A guide to image illumination editing with OpenCV
In digital image processing, a lot of various methods are used to increase the quality of the image such as noise reduction, high resolution, etc. Image illumination is one such technique that highly affects the quality of the photo. This technique is used to enhance the lighting which is nothing. By using a certain technique we illuminate the image, which means we are removing the darkness of the image. In context to image illuminating, in this article, we are going to discuss image illumination, what are the different methods and lastly a python-based implementation to understand this practice. Following are the major points listed that are to be discussed in this post.
Table of content
- What is image illumination?
- What are different methods for illumination?
- Image illumination editing with OpenCV
What is image illumination?
The basic meaning of illumination is the light that is observed on your screen right now. The photographs which are captured in low lighting conditions give less information than photographs with more lights. Professionals use image illumination techniques to improve the overall quality of the image.
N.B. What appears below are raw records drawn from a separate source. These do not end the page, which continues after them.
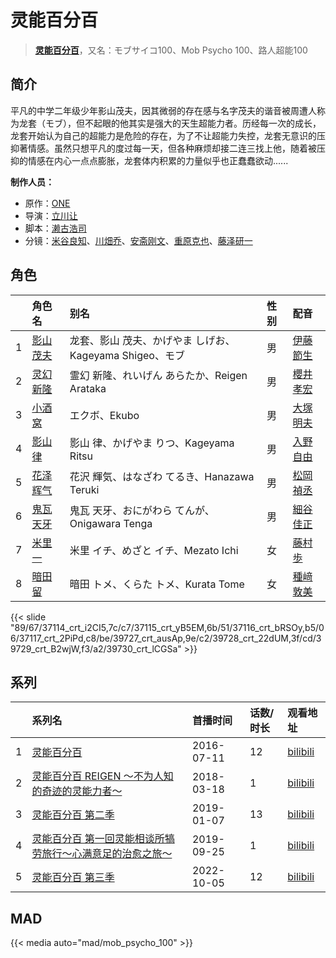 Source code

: # 灵能百分百


> <u>**[灵能百分百](http://bgm.tv/subject/158316)**</u>，又名：モブサイコ100、Mob Psycho 100、路人超能100

## 简介


平凡的中学二年级少年影山茂夫，因其微弱的存在感与名字茂夫的谐音被周遭人称为龙套（モブ），但不起眼的他其实是强大的天生超能力者。历经每一次的成长，龙套开始认为自己的超能力是危险的存在，为了不让超能力失控，龙套无意识的压抑著情感。虽然只想平凡的度过每一天，但各种麻烦却接二连三找上他，随着被压抑的情感在内心一点点膨胀，龙套体内积累的力量似乎也正蠢蠢欲动......

**制作人员：**
- 原作：[ONE](http://bgm.tv/person/8513)
- 导演：[立川让](http://bgm.tv/person/12410)
- 脚本：[濑古浩司](http://bgm.tv/person/15614)
- 分镜：[米谷良知](http://bgm.tv/person/1270)、[川畑乔](http://bgm.tv/person/14725)、[安斋刚文](http://bgm.tv/person/12750)、[重原克也](http://bgm.tv/person/19376)、[藤泽研一](http://bgm.tv/person/12488)

## 角色

|     |   角色名   |   别名  | 性别 |  配音  |
|:--- |:------  |:----      |:---  |:--   |
| 1 | [影山茂夫](http://bgm.tv/character/37114) | 龙套、影山 茂夫、かげやま しげお、Kageyama Shigeo、モブ | 男 | [伊藤節生](http://bgm.tv/person/21438) |
| 2 | [灵幻新隆](http://bgm.tv/character/37115) | 霊幻 新隆、れいげん あらたか、Reigen Arataka | 男 | [櫻井孝宏](http://bgm.tv/person/4015) |
| 3 | [小酒窝](http://bgm.tv/character/37116) | エクボ、Ekubo | 男 | [大塚明夫](http://bgm.tv/person/3832) |
| 4 | [影山律](http://bgm.tv/character/37117) | 影山 律、かげやま りつ、Kageyama Ritsu | 男 | [入野自由](http://bgm.tv/person/4258) |
| 5 | [花泽辉气](http://bgm.tv/character/39727) | 花沢 輝気、はなざわ てるき、Hanazawa Teruki | 男 | [松岡禎丞](http://bgm.tv/person/5764) |
| 6 | [鬼瓦天牙](http://bgm.tv/character/39728) | 鬼瓦 天牙、おにがわら てんが、Onigawara Tenga | 男 | [細谷佳正](http://bgm.tv/person/4982) |
| 7 | [米里一](http://bgm.tv/character/39729) | 米里 イチ、めざと イチ、Mezato Ichi | 女 | [藤村歩](http://bgm.tv/person/4783) |
| 8 | [暗田留](http://bgm.tv/character/39730) | 暗田 トメ、くらた トメ、Kurata Tome | 女 | [種﨑敦美](http://bgm.tv/person/7575) |

{{< slide "89/67/37114_crt_i2CI5,7c/c7/37115_crt_yB5EM,6b/51/37116_crt_bRSOy,b5/06/37117_crt_2PiPd,c8/be/39727_crt_ausAp,9e/c2/39728_crt_22dUM,3f/cd/39729_crt_B2wjW,f3/a2/39730_crt_lCGSa" >}}

## 系列

|     |   系列名   |   首播时间  | 话数/时长  | 观看地址 |
|:---  |:------    |:----      |:---       |:---  |
| 1 |[灵能百分百](https://bgm.tv/subject/158316)| 2016-07-11 | 12 | [bilibili](https://www.bilibili.com/bangumi/play/ss5058)  |
| 2 |[灵能百分百 REIGEN ～不为人知的奇迹的灵能力者～](https://bgm.tv/subject/228109)| 2018-03-18 | 1 | [bilibili](https://www.bilibili.com/bangumi/play/ss23833)  |
| 3 |[灵能百分百 第二季](https://bgm.tv/subject/240760)| 2019-01-07 | 13 | [bilibili](https://www.bilibili.com/bangumi/play/ss26297)  |
| 4 |[灵能百分百 第一回灵能相谈所犒劳旅行～心满意足的治愈之旅～](https://bgm.tv/subject/279700)| 2019-09-25 | 1 | [bilibili](https://www.bilibili.com/bangumi/play/ss28610)  |
| 5 |[灵能百分百 第三季](https://bgm.tv/subject/353605)| 2022-10-05 | 12 | [bilibili](https://www.bilibili.com/bangumi/play/ss43141)  |


## MAD

{{< media  auto="mad/mob_psycho_100"  >}}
For the given darker images that look too dull and tasteless, it is important for us to remove their darkness. So for this, we have to pre-process the image. There are various methods and libraries available that help to illuminate the images such as PIL or in advanced terms with GAN’s we can also address this problem. Next section we’ll discuss some methods for image illumination.
What are different methods for illumination?
There are different methods of illuminating images, first simply with the help of Python Imaging Library (PIL) which has solid image processing capabilities, one of them is illuminating images, with inbuilt predefined method ImageEnhance.Brightness” we can perform image illumination in one line.
Another way is to use advanced models like deep learning GANs. These models are extremely expensive. First, they need a huge dataset and then GPU power to first get trained and then perform illumination. Finally in our list is gamma correction which we are going to implement with the help of the cv2 python library. Gamma correction is more efficient in storing the image’s tones.
Image illumination editing with OpenCV
One solution which is very famous and effective is gamma correction. Gamma correction is a technique that controls the brightness of an image. By adjusting the gamma value we can remove the darkness of an image.
Now let’s start with implementing the Gamma correction method.
import numpy as np
import pandas as pd
import cv2 as cv
from google.colab.patches import cv2_imshow # for image display
from skimage import io
from PIL import Image
import matplotlib.pylab as plt
nat = io.imread('/content/photo-1610878180933-123728745d22.jfif')
nat_2 = cv.cvtColor(nat, cv.COLOR_BGR2RGB)
cv2_imshow(nat_2)
def gammaCorrection(src, gamma):
invGamma = 1 / gamma
table = [((i / 255) ** invGamma) * 255 for i in range(256)]
table = np.array(table, np.uint8)
return cv.LUT(src, table)
gamma = 2.5 # change the value here to get different result
adjusted = gammaCorrection(nat_2, gamma=gamma)
cv2_imshow(adjusted)
Now see the result with gamma value 2.5, It significantly improves the image brightness, now it looks more pleasing than the original image.
Final words
In this article, we have discussed what is image illumination and what are the different methods that can be used to illuminate the dark image. We practically implemented the Gamma correction method using OpenCV which syncs the image in a human perspective manner and finally results show us how it improves the illuminance level.